Since having the Human Right to Life, Liberty and the pursuit of Happiness is in fact an unalienable Right (having the Right to control your own Life and fulfill your destiny), it is made worthless by government usurping the power to regulate the instruments with which the individual can provide the effective level of self-defense necessary to preserve his/her life. Self-defense has been recognized by ALL civilizations throughout history as the single defense against a charge of murder that, once upheld by a court of law or by a jury, results in total exoneration of the accused.
The legal ownership, possession and use of firearms is the 21st Century equivalent of the 12th Century Long Bow, a weapon whose possession by serfs and vassals was forbidden by the King because of its long range and effectiveness. Sound familiar?
This does not preclude, however, the necessity for the individual to employ Common Sense and good judgement in the exercise of this Right. Nor does it exist as a Right in those individuals who assert it if/when they are breaking the law, helping others to do the same or standing in opposition to law enforcement.
The only way to settle this is to assert the 2nd Amendment’s status as a fundamental, unalienable, Natural Law Right enabling the universal Right of Self-Defense and to get government to release its stranglehold ability to regulate the effectiveness of that defense.

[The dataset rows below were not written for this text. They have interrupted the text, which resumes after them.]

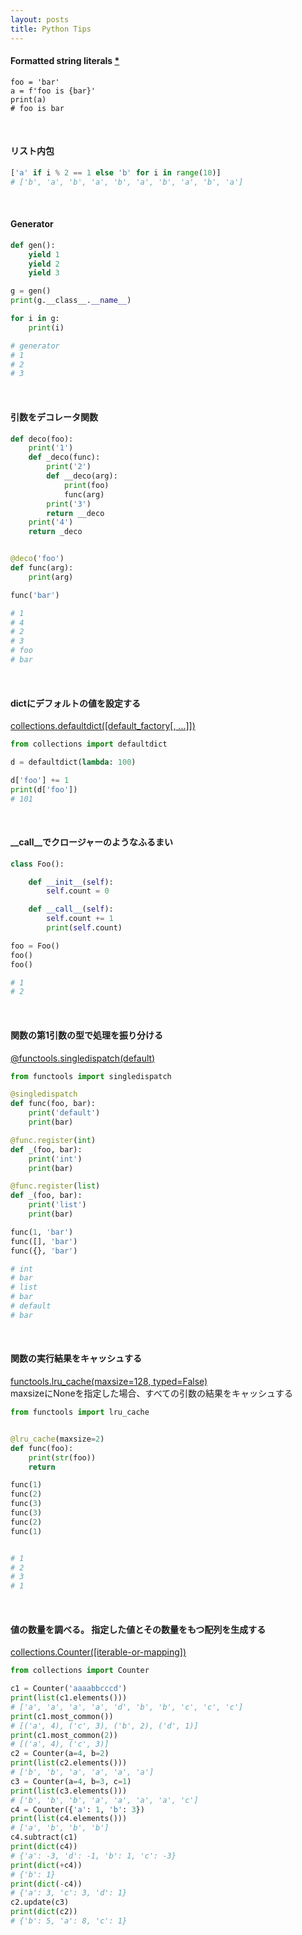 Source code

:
 ```yaml
---
layout: posts
title: Python Tips
---
```

#### Formatted string literals [\*](https://docs.python.org/3/reference/lexical_analysis.html#f-strings)

```
foo = 'bar'
a = f'foo is {bar}'
print(a)
# foo is bar
```

<br>

#### リスト内包

```python
['a' if i % 2 == 1 else 'b' for i in range(10)]
# ['b', 'a', 'b', 'a', 'b', 'a', 'b', 'a', 'b', 'a']
```
<br>

#### Generator

```python
def gen():
    yield 1
    yield 2
    yield 3

g = gen()
print(g.__class__.__name__)

for i in g:
    print(i)

# generator
# 1
# 2
# 3
```
<br>

#### 引数をデコレータ関数

```python
def deco(foo):
    print('1')
    def _deco(func):
        print('2')
        def __deco(arg):
            print(foo)
            func(arg)
        print('3')
        return __deco 
    print('4')
    return _deco


@deco('foo')
def func(arg):
    print(arg)

func('bar')

# 1
# 4
# 2
# 3
# foo
# bar
```
<br>

#### dictにデフォルトの値を設定する

[collections.defaultdict([default_factory[, ...]])](https://docs.python.org/3.5/library/collections.html#collections.defaultdict)  

```python
from collections import defaultdict

d = defaultdict(lambda: 100)

d['foo'] += 1
print(d['foo'])
# 101
```
<br>

#### \_\_call\_\_でクロージャーのようなふるまい

```python
class Foo():

    def __init__(self):
        self.count = 0

    def __call__(self):
        self.count += 1
        print(self.count)

foo = Foo()
foo()
foo()

# 1
# 2
```
<br>

#### 関数の第1引数の型で処理を振り分ける

[@functools.singledispatch(default)](https://docs.python.org/3.5/library/functools.html#functools.singledispatch)  

```python
from functools import singledispatch

@singledispatch
def func(foo, bar):
    print('default')
    print(bar)

@func.register(int)
def _(foo, bar):
    print('int')
    print(bar)

@func.register(list)
def _(foo, bar):
    print('list')
    print(bar)

func(1, 'bar')
func([], 'bar')
func({}, 'bar')

# int
# bar
# list
# bar
# default
# bar
```
<br>

#### 関数の実行結果をキャッシュする

[functools.lru_cache(maxsize=128, typed=False)](https://docs.python.org/3/library/functools.html#functools.lru_cache)  
maxsizeにNoneを指定した場合、すべての引数の結果をキャッシュする  

```python
from functools import lru_cache


@lru_cache(maxsize=2)
def func(foo):
    print(str(foo))
    return

func(1)
func(2)
func(3)
func(3)
func(2)
func(1)


# 1
# 2
# 3
# 1
```
<br>

#### 値の数量を調べる。 指定した値とその数量をもつ配列を生成する

[collections.Counter([iterable-or-mapping])](https://docs.python.org/3.5/library/collections.html#collections.Counter)  

```python
from collections import Counter

c1 = Counter('aaaabbcccd')
print(list(c1.elements()))
# ['a', 'a', 'a', 'a', 'd', 'b', 'b', 'c', 'c', 'c']
print(c1.most_common())
# [('a', 4), ('c', 3), ('b', 2), ('d', 1)]
print(c1.most_common(2))
# [('a', 4), ('c', 3)]
c2 = Counter(a=4, b=2)
print(list(c2.elements()))
# ['b', 'b', 'a', 'a', 'a', 'a']
c3 = Counter(a=4, b=3, c=1)
print(list(c3.elements()))
# ['b', 'b', 'b', 'a', 'a', 'a', 'a', 'c']
c4 = Counter({'a': 1, 'b': 3})
print(list(c4.elements()))
# ['a', 'b', 'b', 'b']
c4.subtract(c1)
print(dict(c4))
# {'a': -3, 'd': -1, 'b': 1, 'c': -3}
print(dict(+c4))
# {'b': 1}
print(dict(-c4))
# {'a': 3, 'c': 3, 'd': 1}
c2.update(c3)
print(dict(c2))
# {'b': 5, 'a': 8, 'c': 1}
```
<br>
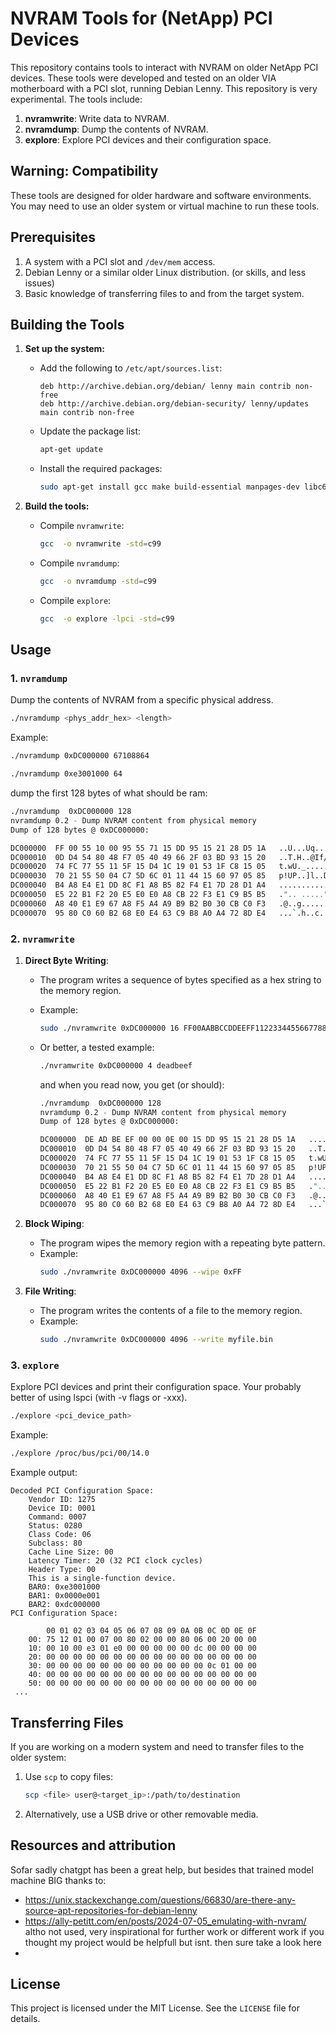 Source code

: # NVRAM Tools for (NetApp) PCI Devices

This repository contains tools to interact with NVRAM on older NetApp PCI devices. These tools were developed and tested on an older VIA motherboard with a PCI slot, running Debian Lenny. This repository is very experimental. 
The tools include:

1. **nvramwrite**: Write data to NVRAM.
2. **nvramdump**: Dump the contents of NVRAM.
3. **explore**: Explore PCI devices and their configuration space.

## Warning: Compatibility
These tools are designed for older hardware and software environments. You may need to use an older system or virtual machine to run these tools.

## Prerequisites
1. A system with a PCI slot and `/dev/mem` access.
2. Debian Lenny or a similar older Linux distribution. (or skills, and less issues)
3. Basic knowledge of transferring files to and from the target system.

## Building the Tools
1. **Set up the system:**
   - Add the following to `/etc/apt/sources.list`:
     ```
     deb http://archive.debian.org/debian/ lenny main contrib non-free
     deb http://archive.debian.org/debian-security/ lenny/updates main contrib non-free
     ```
   - Update the package list:
     ```bash
     apt-get update
     ```
   - Install the required packages:
     ```bash
     sudo apt-get install gcc make build-essential manpages-dev libc6-dev libpci-dev
     ```

2. **Build the tools:**
   - Compile `nvramwrite`:
     ```bash
     gcc  -o nvramwrite -std=c99
     ```
   - Compile `nvramdump`:
     ```bash
     gcc  -o nvramdump -std=c99
     ```
   - Compile `explore`:
     ```bash
     gcc  -o explore -lpci -std=c99
     ```

## Usage
### 1. `nvramdump`

Dump the contents of NVRAM from a specific physical address.

```bash
./nvramdump <phys_addr_hex> <length>
```

Example:
```bash
./nvramdump 0xDC000000 67108864
```
```bash
./nvramdump 0xe3001000 64
```

dump the first 128 bytes of what should be ram:
```bash
./nvramdump  0xDC000000 128
nvramdump 0.2 - Dump NVRAM content from physical memory
Dump of 128 bytes @ 0xDC000000:

DC000000  FF 00 55 10 00 95 55 71 15 DD 95 15 21 28 D5 1A   ..U...Uq....!(..
DC000010  0D D4 54 80 48 F7 05 40 49 66 2F 03 BD 93 15 20   ..T.H..@If/.... 
DC000020  74 FC 77 55 11 5F 15 D4 1C 19 01 53 1F C8 15 05   t.wU._.....S....
DC000030  70 21 55 50 04 C7 5D 6C 01 11 44 15 60 97 05 85   p!UP..]l..D.`...
DC000040  B4 A8 E4 E1 DD 8C F1 A8 B5 82 F4 E1 7D 28 D1 A4   ............}(..
DC000050  E5 22 B1 F2 20 E5 E0 E0 A8 CB 22 F3 E1 C9 B5 B5   .".. .....".....
DC000060  A8 40 E1 E9 67 A8 F5 A4 A9 B9 B2 B0 30 CB C0 F3   .@..g.......0...
DC000070  95 80 C0 60 B2 68 E0 E4 63 C9 B8 A0 A4 72 8D E4   ...`.h..c....r..
```


### 2. `nvramwrite`
1. **Direct Byte Writing**:
   - The program writes a sequence of bytes specified as a hex string to the memory region.
   - Example:
     ```bash
     sudo ./nvramwrite 0xDC000000 16 FF00AABBCCDDEEFF1122334455667788
     ```

   - Or better, a tested example:
      ```bash
      ./nvramwrite 0xDC000000 4 deadbeef
      ```
      and when you read now, you get (or should):
      ```bash
      ./nvramdump  0xDC000000 128
      nvramdump 0.2 - Dump NVRAM content from physical memory
      Dump of 128 bytes @ 0xDC000000:
      
      DC000000  DE AD BE EF 00 00 0E 00 15 DD 95 15 21 28 D5 1A   ............!(..
      DC000010  0D D4 54 80 48 F7 05 40 49 66 2F 03 BD 93 15 20   ..T.H..@If/.... 
      DC000020  74 FC 77 55 11 5F 15 D4 1C 19 01 53 1F C8 15 05   t.wU._.....S....
      DC000030  70 21 55 50 04 C7 5D 6C 01 11 44 15 60 97 05 85   p!UP..]l..D.`...
      DC000040  B4 A8 E4 E1 DD 8C F1 A8 B5 82 F4 E1 7D 28 D1 A4   ............}(..
      DC000050  E5 22 B1 F2 20 E5 E0 E0 A8 CB 22 F3 E1 C9 B5 B5   .".. .....".....
      DC000060  A8 40 E1 E9 67 A8 F5 A4 A9 B9 B2 B0 30 CB C0 F3   .@..g.......0...
      DC000070  95 80 C0 60 B2 68 E0 E4 63 C9 B8 A0 A4 72 8D E4   ...`.h..c....r..
      ```

2. **Block Wiping**:
   - The program wipes the memory region with a repeating byte pattern.
   - Example:
     ```bash
     sudo ./nvramwrite 0xDC000000 4096 --wipe 0xFF
     ```

3. **File Writing**:
   - The program writes the contents of a file to the memory region.
   - Example:
     ```bash
     sudo ./nvramwrite 0xDC000000 4096 --write myfile.bin
     ```

### 3. `explore`
Explore PCI devices and print their configuration space.
Your probably better of using lspci (with -v flags or -xxx). 

```bash
./explore <pci_device_path>
```

Example:
```bash
./explore /proc/bus/pci/00/14.0
```

Example output:
```
Decoded PCI Configuration Space:
	Vendor ID: 1275
	Device ID: 0001
	Command: 0007
	Status: 0280
	Class Code: 06
	Subclass: 80
	Cache Line Size: 00
	Latency Timer: 20 (32 PCI clock cycles)
	Header Type: 00
	This is a single-function device.
	BAR0: 0xe3001000
	BAR1: 0x0000e001
	BAR2: 0xdc000000
PCI Configuration Space:

		00 01 02 03 04 05 06 07 08 09 0A 0B 0C 0D 0E 0F
    00: 75 12 01 00 07 00 80 02 00 00 80 06 00 20 00 00 
    10: 00 10 00 e3 01 e0 00 00 00 00 00 dc 00 00 00 00 
    20: 00 00 00 00 00 00 00 00 00 00 00 00 00 00 00 00 
    30: 00 00 00 00 00 00 00 00 00 00 00 00 0c 01 00 00 
    40: 00 00 00 00 00 00 00 00 00 00 00 00 00 00 00 00 
    50: 00 00 00 00 00 00 00 00 00 00 00 00 00 00 00 00
 ...
```

## Transferring Files
If you are working on a modern system and need to transfer files to the older system:
1. Use `scp` to copy files:
   ```bash
   scp <file> user@<target_ip>:/path/to/destination
   ```
2. Alternatively, use a USB drive or other removable media.

## Resources and attribution

Sofar sadly chatgpt has been a great help, but besides that trained model machine BIG thanks to:

- https://unix.stackexchange.com/questions/66830/are-there-any-source-apt-repositories-for-debian-lenny
- https://ally-petitt.com/en/posts/2024-07-05_emulating-with-nvram/ altho not used, very inspirational for further work or different work if you thought my project would be helpfull but isnt. then sure take a look here
- 

## License
This project is licensed under the MIT License. See the `LICENSE` file for details.
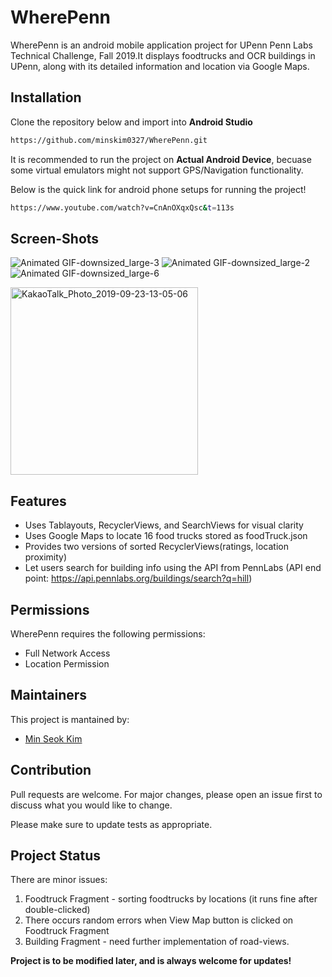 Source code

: # WherePenn
WherePenn is an android mobile application project for UPenn Penn Labs Technical Challenge, Fall 2019.It displays foodtrucks and OCR buildings in UPenn, along with its detailed information and location via Google Maps.

## Installation
Clone the repository below and import into **Android Studio**

```bash
https://github.com/minskim0327/WherePenn.git
```

It is recommended to run the project on **Actual Android Device**, becuase some virtual emulators might not support GPS/Navigation functionality.

Below is the quick link for android phone setups for running the project!

```bash
https://www.youtube.com/watch?v=CnAnOXqxQsc&t=113s
```
## Screen-Shots
![Animated GIF-downsized_large-3](https://user-images.githubusercontent.com/51442256/65445568-85f06000-de00-11e9-8a4d-936567001fe6.gif)
![Animated GIF-downsized_large-2](https://user-images.githubusercontent.com/51442256/65445564-838e0600-de00-11e9-884d-91d08238d18d.gif)
![Animated GIF-downsized_large-6](https://user-images.githubusercontent.com/51442256/65446599-b2a57700-de02-11e9-9e7e-85283e5f6798.gif)

<img width = "300" alt = "KakaoTalk_Photo_2019-09-23-13-05-06" src = "https://user-images.githubusercontent.com/51442256/65446653-cd77eb80-de02-11e9-83b5-f961c12f4841.png">



## Features
- Uses Tablayouts, RecyclerViews, and SearchViews for visual clarity
- Uses Google Maps to locate 16 food trucks stored as foodTruck.json
- Provides two versions of sorted RecyclerViews(ratings, location proximity)
- Let users search for building info using the API from PennLabs (API end point: https://api.pennlabs.org/buildings/search?q=hill)

## Permissions
WherePenn requires the following permissions:
- Full Network Access
- Location Permission

## Maintainers
This project is mantained by:
* [Min Seok Kim](http://github.com/minskim0327)


## Contribution
Pull requests are welcome. For major changes, please open an issue first to discuss what you would like to change.

Please make sure to update tests as appropriate.

## Project Status
There are minor issues:
1. Foodtruck Fragment - sorting foodtrucks by locations (it runs fine after double-clicked)
2. There occurs random errors when View Map button is clicked on Foodtruck Fragment
3. Building Fragment - need further implementation of road-views.

**Project is to be modified later, and is always welcome for updates!**
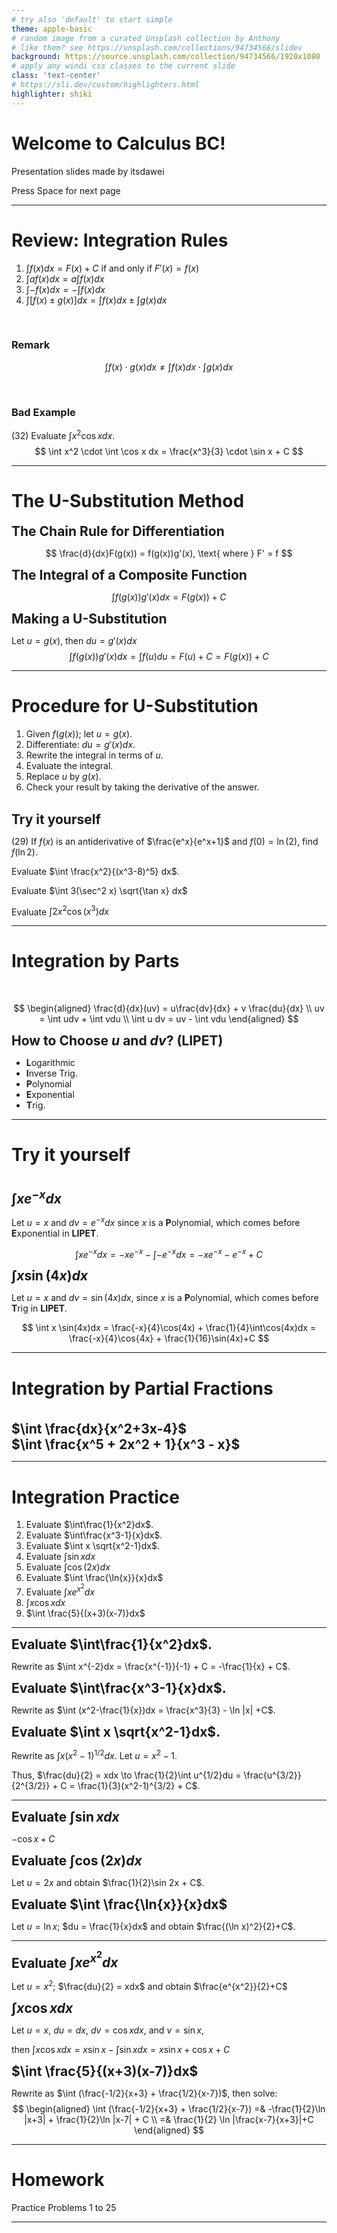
 ```yaml
---
# try also 'default' to start simple
theme: apple-basic
# random image from a curated Unsplash collection by Anthony
# like them? see https://unsplash.com/collections/94734566/slidev
background: https://source.unsplash.com/collection/94734566/1920x1080
# apply any windi css classes to the current slide
class: 'text-center'
# https://sli.dev/custom/highlighters.html
highlighter: shiki
---
```


# Welcome to Calculus BC!

Presentation slides made by itsdawei

<div class="pt-12">
  <span @click="$slidev.nav.next" class="px-2 p-1 rounded cursor-pointer" hover="bg-white bg-opacity-10">
    Press Space for next page <carbon:arrow-right class="inline"/>
  </span>
</div>


<a href="https://github.com/itsdawei/calcbc_slidev" target="_blank" alt="GitHub"
  class="abs-br m-6 text-xl icon-btn opacity-50 !border-none !hover:text-white">
  <carbon-logo-github />
</a>

---

# Review: Integration Rules

1. $\int f(x)dx = F(x) + C$ if and only if $F'(x) = f(x)$
2. $\int a f(x)dx = a \int f(x) dx$
3. $\int -f(x)dx = - \int f(x) dx$
4. $\int [f(x) \pm g(x)]dx = \int f(x) dx \pm \int g(x) dx$

<br>

### Remark
$$
\int f(x) \cdot g(x) dx \ne \int f(x) dx \cdot \int g(x) dx
$$

<br>

<v-click>

### Bad Example
(32) Evaluate $\int x^2 \cos x dx$.
$$
\int x^2 \cdot \int \cos x dx = \frac{x^3}{3} \cdot \sin x + C
$$

</v-click>

---

# The U-Substitution Method

<v-clicks>

## The Chain Rule for Differentiation
$$
\frac{d}{dx}F(g(x)) = f(g(x))g'(x), \text{ where } F' = f
$$

## The Integral of a Composite Function
$$
\int f(g(x))g'(x)dx = F(g(x)) + C
$$

## Making a U-Substitution
Let $u = g(x)$, then $du = g'(x)dx$
$$
\int f(g(x))g'(x)dx = \int f(u)du = F(u) + C = F(g(x))+C
$$

</v-clicks>

---

# Procedure for U-Substitution
1. Given $f(g(x))$; let $u = g(x)$.
2. Differentiate: $du = g'(x)dx$.
3. Rewrite the integral in terms of $u$.
4. Evaluate the integral.
5. Replace $u$ by $g(x)$.
6. Check your result by taking the derivative of the answer.

<br>

## Try it yourself
(29) If $f(x)$ is an antiderivative of $\frac{e^x}{e^x+1}$ and $f(0) = \ln(2)$,
find $f(\ln 2)$. 

Evaluate $\int \frac{x^2}{(x^3-8)^5} dx$.

Evaluate $\int 3(\sec^2 x) \sqrt{\tan x} dx$

Evaluate $\int 2x^2 \cos(x^3) dx$

---

# Integration by Parts

<br>

<v-click>

$$ \begin{aligned}
\frac{d}{dx}(uv) = u\frac{dv}{dx} + v \frac{du}{dx} \\
uv = \int udv + \int vdu \\
\int u dv = uv - \int vdu
\end{aligned} $$

</v-click>

<v-click>

## How to Choose $u$ and $dv$? (LIPET)
- **L**ogarithmic
- **I**nverse Trig.
- **P**olynomial
- **E**xponential
- **T**rig.

</v-click>

---

# Try it yourself

<br>

<v-clicks>

## $\int xe^{-x}dx$

Let $u = x$ and $dv = e^{-x}dx$ since $x$ is a **P**olynomial, which comes
before **E**xponential in **LIPET**.

$$
\int xe^{-x}dx = -xe^{-x} - \int -e^{-x}dx = -xe^{-x} - e^{-x} + C
$$

## $\int x \sin(4x) dx$

Let $u = x$ and $dv = \sin(4x)dx$, since $x$ is a **P**olynomial, which comes
before **T**rig in **LIPET**.

$$
\int x \sin(4x)dx = \frac{-x}{4}\cos(4x) + \frac{1}{4}\int\cos(4x)dx =
\frac{-x}{4}\cos{4x} + \frac{1}{16}\sin(4x)+C
$$

</v-clicks>

---

# Integration by Partial Fractions

<br>

## $\int \frac{dx}{x^2+3x-4}$

## $\int \frac{x^5 + 2x^2 + 1}{x^3 - x}$

---

# Integration Practice

1. Evaluate $\int\frac{1}{x^2}dx$.
2. Evaluate $\int\frac{x^3-1}{x}dx$.
3. Evaluate $\int x \sqrt{x^2-1}dx$.
4. Evaluate $\int \sin{x} dx$
5. Evaluate $\int \cos(2x) dx$
6. Evaluate $\int \frac{\ln{x}}{x}dx$
7. Evaluate $\int xe^{x^2}dx$
8. $\int x \cos x dx$
9. $\int \frac{5}{(x+3)(x-7)}dx$

---

## Evaluate $\int\frac{1}{x^2}dx$.
<v-click>

Rewrite as $\int x^{-2}dx = \frac{x^{-1}}{-1} + C = -\frac{1}{x} + C$.

</v-click>

## Evaluate $\int\frac{x^3-1}{x}dx$.
<v-click>

Rewrite as $\int (x^2-\frac{1}{x})dx = \frac{x^3}{3} - \ln |x| +C$.

</v-click>

## Evaluate $\int x \sqrt{x^2-1}dx$.
<v-clicks>

Rewrite as $\int x(x^2-1)^{1/2}dx$. Let $u = x^2-1$.

Thus, $\frac{du}{2} = xdx \to \frac{1}{2}\int u^{1/2}du = \frac{u^{3/2}}{2^{3/2}} + C
= \frac{1}{3}(x^2-1)^{3/2} + C$.

</v-clicks>

---

## Evaluate $\int \sin{x} dx$
<v-click>

$-\cos x + C$

</v-click>

## Evaluate $\int \cos(2x) dx$
<v-click>

Let $u = 2x$ and obtain $\frac{1}{2}\sin 2x + C$.

</v-click>

## Evaluate $\int \frac{\ln{x}}{x}dx$
<v-click>

Let $u = \ln x$; $du = \frac{1}{x}dx$ and obtain $\frac{(\ln x)^2}{2}+C$.

</v-click>

---

## Evaluate $\int xe^{x^2}dx$
<v-click>

Let $u = x^2$; $\frac{du}{2} = xdx$ and obtain $\frac{e^{x^2}}{2}+C$ 

</v-click>

## $\int x \cos x dx$
<v-clicks>

Let $u=x$, $du=dx$, $dv=\cos x dx$, and $v=\sin x$,

then $\int x \cos x dx = x \sin x - \int \sin x dx = x \sin x + \cos x + C$

</v-clicks>

## $\int \frac{5}{(x+3)(x-7)}dx$
<v-click>

Rewrite as $\int (\frac{-1/2}{x+3} + \frac{1/2}{x-7})$, then solve:
$$
\begin{aligned}
\int (\frac{-1/2}{x+3} + \frac{1/2}{x-7}) =& -\frac{1}{2}\ln |x+3| + \frac{1}{2}\ln |x-7| + C \\
=& \frac{1}{2} \ln |\frac{x-7}{x+3}|+C
\end{aligned}
$$

</v-click>

<style>
h2 {
  margin: 0
}

</style>

---

# Homework

Practice Problems 1 to 25

---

Employing the 2nd Amendment in that Natural Law form is not without limits. Those limits are found in the phrase “We hold these truths to be self-evident, that all men are created equal …”. One cannot indiscriminately use self-defense of one’s life, family or any innocent life in need of protection as a justification if in that use one endangers, injures or takes the life of another innocent individual. Accepting personal responsibility for ones actions is the soul of freedom, making its existence possible and securing it for the future.
Practice, make sure your aim is true and know you are responsible for any damage done by any projectiles fired by you … even in a defensive scenario.